On their off days, the Longhorns have made good use of their time here. They have practiced and watched baseball games, and touched lives with visits to Boys Town and the Omaha Children’s Hospital. Saturday, they took a break and headed to the Henry Doorly Zoo, an Omaha landmark which rests just beyond the right field bleachers at Rosenblatt. When the city builds the CWS a new home in downtown Omaha that will open in 2011, the zoo will expand onto what is now stadium grounds.

As the Longhorn family celebrated, it reached across sports and miles. Colt McCoy was texting Austin Wood after the game, and Mack Brown was texting UT President Bill Powers and his wife, Kim, who had made the trip Friday.

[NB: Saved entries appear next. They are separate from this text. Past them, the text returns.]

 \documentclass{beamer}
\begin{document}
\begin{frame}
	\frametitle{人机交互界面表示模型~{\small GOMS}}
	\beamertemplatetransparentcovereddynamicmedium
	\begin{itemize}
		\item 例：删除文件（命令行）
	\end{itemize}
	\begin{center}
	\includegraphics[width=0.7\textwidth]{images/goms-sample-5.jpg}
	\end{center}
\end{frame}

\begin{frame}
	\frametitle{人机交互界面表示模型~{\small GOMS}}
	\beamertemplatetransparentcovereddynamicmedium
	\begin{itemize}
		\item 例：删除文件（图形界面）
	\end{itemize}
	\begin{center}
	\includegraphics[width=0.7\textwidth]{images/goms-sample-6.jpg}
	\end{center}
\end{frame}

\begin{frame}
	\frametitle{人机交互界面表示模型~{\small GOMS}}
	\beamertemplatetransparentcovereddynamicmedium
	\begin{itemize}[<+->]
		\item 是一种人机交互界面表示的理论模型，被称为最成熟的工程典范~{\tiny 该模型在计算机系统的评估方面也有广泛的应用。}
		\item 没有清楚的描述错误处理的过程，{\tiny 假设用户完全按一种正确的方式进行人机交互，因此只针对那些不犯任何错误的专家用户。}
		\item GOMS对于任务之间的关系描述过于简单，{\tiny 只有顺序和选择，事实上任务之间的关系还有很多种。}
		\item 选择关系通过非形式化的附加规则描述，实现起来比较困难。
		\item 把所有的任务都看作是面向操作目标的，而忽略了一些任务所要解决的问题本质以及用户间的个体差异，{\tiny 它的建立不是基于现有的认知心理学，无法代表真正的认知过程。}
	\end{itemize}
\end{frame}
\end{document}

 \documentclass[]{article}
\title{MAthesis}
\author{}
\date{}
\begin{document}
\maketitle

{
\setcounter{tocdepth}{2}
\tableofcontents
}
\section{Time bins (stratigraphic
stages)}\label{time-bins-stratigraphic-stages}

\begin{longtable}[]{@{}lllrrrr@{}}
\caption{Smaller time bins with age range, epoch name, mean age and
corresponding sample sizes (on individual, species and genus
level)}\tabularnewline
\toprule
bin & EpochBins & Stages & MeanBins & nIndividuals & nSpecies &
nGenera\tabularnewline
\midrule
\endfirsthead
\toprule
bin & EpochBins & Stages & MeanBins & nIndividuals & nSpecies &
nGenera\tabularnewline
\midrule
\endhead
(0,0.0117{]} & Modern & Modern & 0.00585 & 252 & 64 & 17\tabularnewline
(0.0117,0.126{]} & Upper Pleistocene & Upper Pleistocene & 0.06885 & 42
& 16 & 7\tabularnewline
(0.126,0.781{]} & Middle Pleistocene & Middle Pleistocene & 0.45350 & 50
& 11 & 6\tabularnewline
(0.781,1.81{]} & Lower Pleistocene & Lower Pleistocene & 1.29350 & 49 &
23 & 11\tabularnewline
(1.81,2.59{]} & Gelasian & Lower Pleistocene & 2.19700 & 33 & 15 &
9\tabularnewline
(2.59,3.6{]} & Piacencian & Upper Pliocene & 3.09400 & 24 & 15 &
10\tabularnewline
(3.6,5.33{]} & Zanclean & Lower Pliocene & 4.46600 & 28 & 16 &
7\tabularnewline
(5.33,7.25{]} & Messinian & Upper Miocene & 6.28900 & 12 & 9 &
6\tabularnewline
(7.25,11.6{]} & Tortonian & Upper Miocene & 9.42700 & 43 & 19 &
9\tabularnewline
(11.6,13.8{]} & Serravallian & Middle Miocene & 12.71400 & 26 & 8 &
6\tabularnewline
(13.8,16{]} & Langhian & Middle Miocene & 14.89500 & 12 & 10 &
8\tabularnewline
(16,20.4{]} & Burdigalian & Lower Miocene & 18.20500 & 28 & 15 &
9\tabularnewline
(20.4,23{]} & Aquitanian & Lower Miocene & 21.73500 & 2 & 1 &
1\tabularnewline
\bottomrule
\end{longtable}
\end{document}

Saturday’s off day will pass soon, into the pre-Championship series practice at Rosenblatt and media interviews. In interviews Saturday before the trip to the zoo, Garrido typically turned to humor as he marveled at the success of his team. “People asked me if we were going to practice today,” he said. “I said ‘Practice? You can’t practice the way this team wins.’ Sometimes we are the Bad News Bears and then we turn right around and are the New York Yankees.”

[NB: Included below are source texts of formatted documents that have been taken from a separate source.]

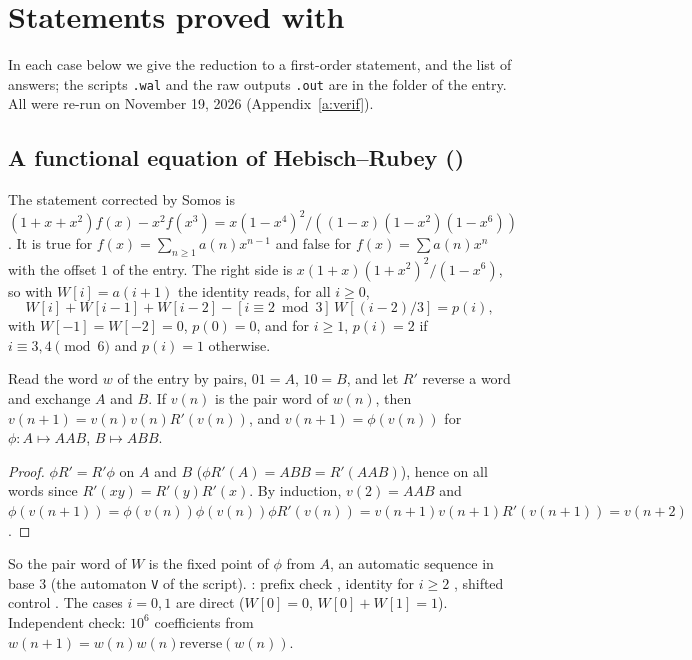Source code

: \section{Statements proved with \Walnut}\label{s:walnut}
In each case below we give the reduction to a first-order statement, and the list of \Walnut{} answers; the
scripts \texttt{.wal} and the raw outputs \texttt{.out} are in the folder of the entry. All were re-run on
November 19, 2026 (Appendix~\ref{a:verif}).

\subsection{A functional equation of Hebisch--Rubey ()}\label{s:A118006}
The statement corrected by Somos is $(1+x+x^2)f(x)-x^2f(x^3)=x(1-x^4)^2/((1-x)(1-x^2)(1-x^6))$. It is true for
$f(x)=\sum_{n\ge1}a(n)x^{n-1}$ and false for $f(x)=\sum a(n)x^n$ with the offset $1$ of the entry. The right side
is $x(1+x)(1+x^2)^2/(1-x^6)$, so with $W[i]=a(i+1)$ the identity reads, for all $i\ge0$,
\[ W[i]+W[i-1]+W[i-2]-[i\equiv2\bmod3]\,W[(i-2)/3]=p(i), \]
with $W[-1]=W[-2]=0$, $p(0)=0$, and for $i\ge1$, $p(i)=2$ if $i\equiv3,4\pmod6$ and $p(i)=1$ otherwise.
\begin{lemma} Read the word $w$ of the entry by pairs, $01=A$, $10=B$, and let $R'$ reverse a word and exchange
$A$ and $B$. If $v(n)$ is the pair word of $w(n)$, then $v(n+1)=v(n)v(n)R'(v(n))$, and $v(n+1)=\phi(v(n))$ for
$\phi:A\mapsto AAB$, $B\mapsto ABB$.\end{lemma}
\begin{proof} $\phi R'=R'\phi$ on $A$ and $B$ ($\phi R'(A)=ABB=R'(AAB)$), hence on all words since
$R'(xy)=R'(y)R'(x)$. By induction, $v(2)=AAB$ and
$\phi(v(n+1))=\phi(v(n))\phi(v(n))\phi R'(v(n))=v(n+1)v(n+1)R'(v(n+1))=v(n+2)$. \end{proof}
So the pair word of $W$ is the fixed point of $\phi$ from $A$, an automatic sequence in base $3$ (the
automaton \texttt{V} of the script). \Walnut: prefix check \TRUE, identity for $i\ge2$ \TRUE, shifted control
\FALSE. The cases $i=0,1$ are direct ($W[0]=0$, $W[0]+W[1]=1$). Independent check: $10^6$ coefficients from
$w(n+1)=w(n)w(n)\mathrm{reverse}(w(n))$.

In Omaha this team has gotten to the finals with a walk-off walk in the bottom of the ninth inning against Southern Mississippi, a comeback from being behind 6-0 to beat Arizona State on Tuesday and two home runs, including a walk-off shot, to beat ASU again Friday night in the bottom of the ninth.

“Do you think this team has what it takes to beat a team that is playing as well and is as hot as LSU?” Augie was asked by the ESPN crew Saturday.

“I don’t know,” he deadpanned. “Ask me that question in hindsight.”

And then he went on to explain that he really couldn’t predict baseball, any more than you can gauge where the thunder will roll and lightning will strike. Right now, he said, he is just waiting for the magic of the next miracle.